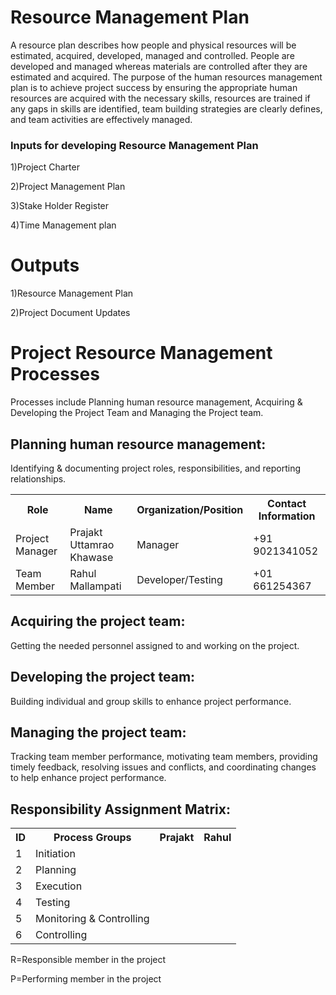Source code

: # Resource Management Plan

A resource plan describes how people and physical resources will be estimated, acquired, developed, managed and controlled.
People are developed and managed whereas materials are controlled after they are estimated and acquired. The purpose of the human resources management plan is to achieve project success by ensuring the appropriate human resources are acquired with the necessary skills, resources are trained if any gaps in skills are identified, team building strategies are clearly defines, and team activities are effectively managed.

### Inputs for developing Resource Management Plan
1)Project Charter

2)Project Management Plan

3)Stake Holder Register

4)Time Management plan

# Outputs
1)Resource Management Plan

2)Project Document Updates

# Project Resource Management Processes
Processes include Planning human resource management, Acquiring & Developing the Project Team and Managing the Project team.

## Planning human resource management:
Identifying & documenting project roles, responsibilities, and reporting relationships.

<table>
  <tr>
    <th>Role</th>
    <th>Name</th>
    <th>Organization/Position</th>
    <th>Contact Information</th>
  </tr>
  <tr>
    <td>Project Manager</td>
    <td>Prajakt Uttamrao Khawase</td>
    <td>Manager</td>
    <td>+91 9021341052</td>
  </tr>
  <tr>
    <td>Team Member</td>
    <td>Rahul Mallampati</td>
    <td>Developer/Testing</td>
    <td>+01 661254367</td>
  </tr>
</table>

## Acquiring the project team:
Getting the needed personnel assigned to and working on the project.

## Developing the project team:
Building individual and group skills to enhance project performance.

## Managing the project team:
Tracking team member performance, motivating team members, providing timely feedback, resolving issues and conflicts, and coordinating changes to help enhance project performance.

## Responsibility Assignment Matrix:
<table>
  <tr>
    <th>ID</th>
    <th>Process Groups</th>
    <th>Prajakt</th>
    <th>Rahul</th>
  </tr>
  <tr>
    <td>1</td>
    <td>Initiation</td>
    <td></td>
    <td></td>
  </tr>
  <tr>
    <td>2</td>
    <td>Planning</td>
    <td></td>
    <td></td>
  </tr>
  <tr>
    <td>3</td>
    <td>Execution</td>
    <td></td>
    <td></td>
  </tr>
  <tr>
    <td>4</td>
    <td>Testing</td>
    <td></td>
    <td></td>
  </tr>
  <tr>
    <td>5</td>
    <td>Monitoring &amp; Controlling</td>
    <td></td>
    <td></td>
  </tr>
  <tr>
    <td>6</td>
    <td>Controlling</td>
    <td></td>
    <td></td>
  </tr>
</table>

R=Responsible member in the project

P=Performing member in the project 




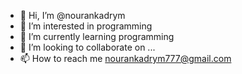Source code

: - 👋 Hi, I’m @nourankadrym
- 👀 I’m interested in programming
- 🌱 I’m currently learning programming
- 💞️ I’m looking to collaborate on ...
- 📫 How to reach me nourankadrym777@gmail.com

<!---
nourankadrym/nourankadrym is a ✨ special ✨ repository because its `README.md` (this file) appears on your GitHub profile.
You can click the Preview link to take a look at your changes.
--->
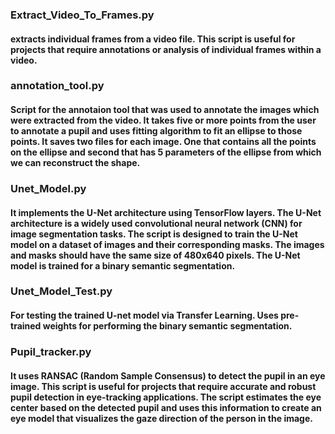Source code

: 
### Extract_Video_To_Frames.py
#### extracts individual frames from a video file. This script is useful for projects that require annotations or analysis of individual frames within a video.

### annotation_tool.py
#### Script for the annotaion tool that was used to annotate the images which were extracted from the video. It takes five or more points from the user to annotate a pupil and uses fitting algorithm to fit an ellipse to those points. It saves two files for each image. One that contains all the points on the ellipse and second that has 5 parameters of the ellipse from which we can reconstruct the shape.

### Unet_Model.py
#### It implements the U-Net architecture using TensorFlow layers. The U-Net architecture is a widely used convolutional neural network (CNN) for image segmentation tasks. The script is designed to train the U-Net model on a dataset of images and their corresponding masks. The images and masks should have the same size of 480x640 pixels. The U-Net model is trained for a binary semantic segmentation.

### Unet_Model_Test.py
#### For testing the trained U-net model via Transfer Learning. Uses pre-trained weights for performing the binary semantic segmentation.

### Pupil_tracker.py
#### It uses RANSAC (Random Sample Consensus) to detect the pupil in an eye image. This script is useful for projects that require accurate and robust pupil detection in eye-tracking applications. The script estimates the eye center based on the detected pupil and uses this information to create an eye model that visualizes the gaze direction of the person in the image.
········
Exercise objective. Please state only the number of lines above that hold the string "individual".

Task output. 2